- [Data for this task]
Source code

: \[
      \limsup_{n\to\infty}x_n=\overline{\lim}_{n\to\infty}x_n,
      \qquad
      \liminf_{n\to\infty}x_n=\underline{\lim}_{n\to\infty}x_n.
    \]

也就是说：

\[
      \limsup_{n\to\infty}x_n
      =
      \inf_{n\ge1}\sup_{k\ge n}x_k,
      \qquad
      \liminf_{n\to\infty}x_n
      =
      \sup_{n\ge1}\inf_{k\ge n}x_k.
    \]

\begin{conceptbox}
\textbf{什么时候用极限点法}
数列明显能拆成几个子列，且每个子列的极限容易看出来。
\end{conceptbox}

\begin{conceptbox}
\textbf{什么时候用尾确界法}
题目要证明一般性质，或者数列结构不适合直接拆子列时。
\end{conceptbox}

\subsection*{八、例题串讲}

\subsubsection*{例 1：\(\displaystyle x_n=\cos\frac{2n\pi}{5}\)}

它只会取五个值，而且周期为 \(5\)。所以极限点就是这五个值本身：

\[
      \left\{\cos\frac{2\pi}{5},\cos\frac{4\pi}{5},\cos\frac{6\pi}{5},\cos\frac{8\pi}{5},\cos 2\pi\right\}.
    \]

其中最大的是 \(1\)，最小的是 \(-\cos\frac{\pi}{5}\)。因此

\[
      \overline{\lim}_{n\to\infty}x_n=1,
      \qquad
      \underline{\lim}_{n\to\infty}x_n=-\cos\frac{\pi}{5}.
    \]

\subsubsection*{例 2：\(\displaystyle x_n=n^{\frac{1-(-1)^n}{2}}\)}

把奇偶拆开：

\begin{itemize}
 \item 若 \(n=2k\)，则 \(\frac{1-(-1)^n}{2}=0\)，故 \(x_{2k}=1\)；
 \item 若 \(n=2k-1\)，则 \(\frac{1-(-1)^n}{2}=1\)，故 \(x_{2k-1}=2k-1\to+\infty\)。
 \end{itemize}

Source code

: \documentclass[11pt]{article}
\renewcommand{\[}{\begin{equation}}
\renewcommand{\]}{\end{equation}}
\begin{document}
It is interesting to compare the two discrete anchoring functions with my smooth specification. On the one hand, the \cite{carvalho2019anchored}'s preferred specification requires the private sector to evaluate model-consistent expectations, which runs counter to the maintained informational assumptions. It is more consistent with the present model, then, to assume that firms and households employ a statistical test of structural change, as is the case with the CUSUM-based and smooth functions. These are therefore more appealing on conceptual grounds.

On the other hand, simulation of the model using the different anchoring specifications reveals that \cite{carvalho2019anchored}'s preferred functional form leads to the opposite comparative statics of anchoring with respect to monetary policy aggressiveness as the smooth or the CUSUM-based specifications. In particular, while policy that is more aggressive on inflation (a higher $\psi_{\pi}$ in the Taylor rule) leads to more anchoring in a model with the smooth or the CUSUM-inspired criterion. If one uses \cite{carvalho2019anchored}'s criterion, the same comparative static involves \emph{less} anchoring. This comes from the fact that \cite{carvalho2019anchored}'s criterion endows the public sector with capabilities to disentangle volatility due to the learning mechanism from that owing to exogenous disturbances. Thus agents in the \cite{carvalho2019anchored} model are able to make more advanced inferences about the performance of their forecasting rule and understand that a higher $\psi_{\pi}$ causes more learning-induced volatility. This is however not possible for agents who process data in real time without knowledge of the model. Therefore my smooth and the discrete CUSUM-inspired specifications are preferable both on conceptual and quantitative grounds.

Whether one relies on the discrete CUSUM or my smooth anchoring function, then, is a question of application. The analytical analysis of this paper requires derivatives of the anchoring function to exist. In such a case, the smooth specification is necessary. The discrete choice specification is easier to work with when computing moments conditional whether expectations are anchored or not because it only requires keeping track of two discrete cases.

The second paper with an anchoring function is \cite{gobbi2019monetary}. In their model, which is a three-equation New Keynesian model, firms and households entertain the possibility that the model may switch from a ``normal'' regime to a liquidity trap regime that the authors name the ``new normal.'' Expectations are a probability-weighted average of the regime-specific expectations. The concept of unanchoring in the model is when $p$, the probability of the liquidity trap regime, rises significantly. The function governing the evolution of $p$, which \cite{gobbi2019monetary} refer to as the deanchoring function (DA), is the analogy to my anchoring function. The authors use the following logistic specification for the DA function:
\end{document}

- [What the exercise asks] Scan the records above for the string "renewcommand", then copy each line where it turns up.

- [Exercise solution]
\renewcommand{\[}{\begin{equation}}
\renewcommand{\]}{\end{equation}}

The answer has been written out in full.